In a major regulatory simplification, the Ministry of Corporate Affairs (MCA) has announced that Limited Liability Partnerships (LLPs) are no longer required to obtain a No Objection Certificate (NOC) from individual state governments to operate business activities across multiple states. This reform, effective from July 2025, is part of the government’s broader initiative to facilitate ease of doing business and eliminate redundant inter-state approvals that previously caused delays and procedural hurdles for LLPs expanding beyond their registered jurisdiction.
Under the revised framework, LLPs incorporated under the central LLP Act, 2008, can now freely carry out operations, open branch offices, or enter into commercial contracts in any state or union territory without seeking state-level NOCs.
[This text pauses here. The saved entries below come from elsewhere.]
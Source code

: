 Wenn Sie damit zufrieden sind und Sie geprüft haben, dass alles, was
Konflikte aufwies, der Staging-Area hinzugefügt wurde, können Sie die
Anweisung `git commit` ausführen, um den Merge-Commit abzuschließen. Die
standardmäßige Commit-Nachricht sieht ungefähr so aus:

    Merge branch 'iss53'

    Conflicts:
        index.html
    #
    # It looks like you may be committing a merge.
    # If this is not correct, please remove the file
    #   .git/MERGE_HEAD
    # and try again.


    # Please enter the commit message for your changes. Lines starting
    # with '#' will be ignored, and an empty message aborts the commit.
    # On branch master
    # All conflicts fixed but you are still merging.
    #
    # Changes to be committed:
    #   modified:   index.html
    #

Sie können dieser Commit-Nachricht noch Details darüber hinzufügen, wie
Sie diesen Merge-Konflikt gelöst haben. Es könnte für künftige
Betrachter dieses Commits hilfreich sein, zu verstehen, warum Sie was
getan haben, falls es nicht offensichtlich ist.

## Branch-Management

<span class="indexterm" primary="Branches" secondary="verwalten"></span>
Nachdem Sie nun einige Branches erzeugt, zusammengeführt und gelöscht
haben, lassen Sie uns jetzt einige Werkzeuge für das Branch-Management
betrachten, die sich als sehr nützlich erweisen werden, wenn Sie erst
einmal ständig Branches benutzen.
However, they must ensure timely updation of business addresses in Form 15 and notify the Registrar of Companies (RoC) about any change in operational presence outside the principal place of business. This change aligns LLPs with the operational freedom already enjoyed by companies under the Companies Act, 2013.
This development is expected to greatly benefit startups, professional firms, logistics providers, and e-commerce ventures operating in a multi-state framework. Legal experts have welcomed the reform as a step toward a unified national market, reducing administrative burdens and increasing mobility of businesses. The MCA has also advised LLPs to maintain accurate records of interstate transactions, adhere to local tax and labor laws, and update relevant regulatory filings to remain fully compliant while availing the benefits of this new operational freedom.